Journal of Food Protection ◽

10.4315/0362-028x-70.9.2155 ◽

2007 ◽

Vol 70 (9) ◽

pp. 2155-2160 ◽

Cited By ~ 47

Author(s):

VINCENZO DEL PRETE ◽

HECTOR RODRIGUEZ ◽

ALFONSO V. CARRASCOSA ◽

BLANCA de las RIVAS ◽

EMILIA GARCIA-MORUNO ◽

...

Keyword(s):

Lactic Acid ◽

Lactic Acid Bacteria ◽

Ochratoxin A ◽

High Performance ◽

Culture Medium ◽

Degradation Products ◽

Cell Binding ◽

A Cell ◽

In Vitro Interaction

A study was carried out to determine the in vitro interaction between ochratoxin A (OTA) and wine lactic acid bacteria (LAB). Fifteen strains belonging to five relevant oenological LAB species were grown in liquid synthetic culture medium containing OTA. The portion of OTA removed during the bacterial growth was 8 to 28%. The OTA removed from the supernatants was partially recovered (31 to 57%) from the bacterial pellet.
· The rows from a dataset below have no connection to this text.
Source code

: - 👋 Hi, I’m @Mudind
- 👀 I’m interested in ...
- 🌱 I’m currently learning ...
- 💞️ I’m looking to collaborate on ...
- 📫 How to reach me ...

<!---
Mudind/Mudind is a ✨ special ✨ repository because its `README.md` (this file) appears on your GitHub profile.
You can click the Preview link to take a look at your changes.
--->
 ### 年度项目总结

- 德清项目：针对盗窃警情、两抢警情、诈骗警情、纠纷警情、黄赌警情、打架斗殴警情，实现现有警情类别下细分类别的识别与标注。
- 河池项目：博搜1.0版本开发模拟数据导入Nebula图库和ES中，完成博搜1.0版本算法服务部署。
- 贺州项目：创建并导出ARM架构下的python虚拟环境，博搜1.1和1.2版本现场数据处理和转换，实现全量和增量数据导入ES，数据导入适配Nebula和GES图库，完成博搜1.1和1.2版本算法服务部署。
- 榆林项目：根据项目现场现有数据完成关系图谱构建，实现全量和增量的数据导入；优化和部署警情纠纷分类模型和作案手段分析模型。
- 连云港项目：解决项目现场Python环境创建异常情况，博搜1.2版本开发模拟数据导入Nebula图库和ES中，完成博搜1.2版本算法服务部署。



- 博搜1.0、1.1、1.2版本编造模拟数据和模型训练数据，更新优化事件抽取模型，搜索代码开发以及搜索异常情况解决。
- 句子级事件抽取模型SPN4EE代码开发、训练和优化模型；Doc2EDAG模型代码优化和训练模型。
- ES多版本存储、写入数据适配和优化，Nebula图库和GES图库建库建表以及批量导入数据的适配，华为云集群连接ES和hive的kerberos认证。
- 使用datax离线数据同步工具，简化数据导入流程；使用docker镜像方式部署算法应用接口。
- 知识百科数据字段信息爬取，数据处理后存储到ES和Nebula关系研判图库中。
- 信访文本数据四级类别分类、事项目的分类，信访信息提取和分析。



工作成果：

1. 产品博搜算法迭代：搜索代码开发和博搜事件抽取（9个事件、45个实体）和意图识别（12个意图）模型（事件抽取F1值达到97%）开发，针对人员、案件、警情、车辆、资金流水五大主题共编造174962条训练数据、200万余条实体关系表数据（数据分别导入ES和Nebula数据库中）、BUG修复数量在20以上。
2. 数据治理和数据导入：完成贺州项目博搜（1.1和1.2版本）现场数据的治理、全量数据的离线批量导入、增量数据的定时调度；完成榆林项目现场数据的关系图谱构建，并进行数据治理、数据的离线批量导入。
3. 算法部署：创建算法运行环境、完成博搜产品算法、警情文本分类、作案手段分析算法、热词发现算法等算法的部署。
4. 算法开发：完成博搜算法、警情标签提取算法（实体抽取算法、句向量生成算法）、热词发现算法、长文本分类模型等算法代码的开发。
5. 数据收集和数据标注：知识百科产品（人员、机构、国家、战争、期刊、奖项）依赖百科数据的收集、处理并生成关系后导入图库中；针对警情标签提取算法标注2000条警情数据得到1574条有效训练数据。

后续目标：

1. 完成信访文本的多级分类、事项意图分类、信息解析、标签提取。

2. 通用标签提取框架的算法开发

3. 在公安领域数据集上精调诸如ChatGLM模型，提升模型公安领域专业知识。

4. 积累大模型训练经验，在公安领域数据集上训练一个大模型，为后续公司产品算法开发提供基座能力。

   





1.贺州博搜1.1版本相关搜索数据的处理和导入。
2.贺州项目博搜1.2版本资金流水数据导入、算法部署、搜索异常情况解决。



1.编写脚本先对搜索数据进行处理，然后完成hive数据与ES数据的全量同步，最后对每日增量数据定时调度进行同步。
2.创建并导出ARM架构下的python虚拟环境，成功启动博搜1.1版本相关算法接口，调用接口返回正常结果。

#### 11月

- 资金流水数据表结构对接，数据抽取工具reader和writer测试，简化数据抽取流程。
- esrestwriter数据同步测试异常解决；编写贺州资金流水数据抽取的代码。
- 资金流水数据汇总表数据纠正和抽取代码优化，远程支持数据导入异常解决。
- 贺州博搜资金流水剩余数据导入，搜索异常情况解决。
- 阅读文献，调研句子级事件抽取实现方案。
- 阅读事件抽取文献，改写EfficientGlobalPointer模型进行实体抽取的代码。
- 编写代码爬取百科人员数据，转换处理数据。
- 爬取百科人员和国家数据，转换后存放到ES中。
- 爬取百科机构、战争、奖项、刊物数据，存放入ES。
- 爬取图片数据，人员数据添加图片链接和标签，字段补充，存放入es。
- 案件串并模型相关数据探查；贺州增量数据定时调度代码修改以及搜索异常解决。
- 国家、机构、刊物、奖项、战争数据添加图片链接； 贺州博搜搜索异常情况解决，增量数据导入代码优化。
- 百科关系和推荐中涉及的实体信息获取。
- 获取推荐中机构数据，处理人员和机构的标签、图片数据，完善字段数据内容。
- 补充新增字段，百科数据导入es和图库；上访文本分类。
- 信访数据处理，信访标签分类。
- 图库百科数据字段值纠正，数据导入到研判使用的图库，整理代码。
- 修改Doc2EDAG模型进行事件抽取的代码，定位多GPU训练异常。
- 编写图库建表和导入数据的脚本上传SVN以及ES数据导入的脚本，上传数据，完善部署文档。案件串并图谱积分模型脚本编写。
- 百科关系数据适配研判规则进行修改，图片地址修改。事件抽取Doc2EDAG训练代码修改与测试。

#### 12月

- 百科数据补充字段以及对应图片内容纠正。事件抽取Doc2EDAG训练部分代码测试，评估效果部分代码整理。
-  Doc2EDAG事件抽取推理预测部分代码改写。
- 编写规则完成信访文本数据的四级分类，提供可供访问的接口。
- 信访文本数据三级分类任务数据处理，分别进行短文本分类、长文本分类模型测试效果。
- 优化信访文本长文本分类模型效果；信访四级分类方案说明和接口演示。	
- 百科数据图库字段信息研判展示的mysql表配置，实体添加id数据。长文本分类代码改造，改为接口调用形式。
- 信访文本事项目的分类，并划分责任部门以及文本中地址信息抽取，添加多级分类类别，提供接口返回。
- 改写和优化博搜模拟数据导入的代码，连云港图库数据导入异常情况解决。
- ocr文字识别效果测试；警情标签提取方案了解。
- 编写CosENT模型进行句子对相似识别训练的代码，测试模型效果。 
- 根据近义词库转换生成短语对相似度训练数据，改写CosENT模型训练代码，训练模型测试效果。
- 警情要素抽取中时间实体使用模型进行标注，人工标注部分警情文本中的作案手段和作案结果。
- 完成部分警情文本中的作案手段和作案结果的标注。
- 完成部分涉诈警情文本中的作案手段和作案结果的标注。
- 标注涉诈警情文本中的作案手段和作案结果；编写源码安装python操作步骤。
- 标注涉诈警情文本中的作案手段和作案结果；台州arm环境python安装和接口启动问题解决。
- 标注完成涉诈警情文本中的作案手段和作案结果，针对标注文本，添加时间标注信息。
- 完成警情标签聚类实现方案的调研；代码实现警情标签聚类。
Cell-free extracts of three representative strains were produced by disrupting cells in a French pressure cell. The ability of crude cell-free extracts to degrade OTA was studied. OTA was not degraded by cell-free extracts of wine LAB strains, and no degradation products of OTA were detected in the high-performance liquid chromatograms of the methanol extract of the bacterial pellet. On the basis of these results, we conclude that OTA removal by wine LAB is a cell-binding phenomenon. The chemistry and the molecular basis of OTA binding to wine LAB remains unknown.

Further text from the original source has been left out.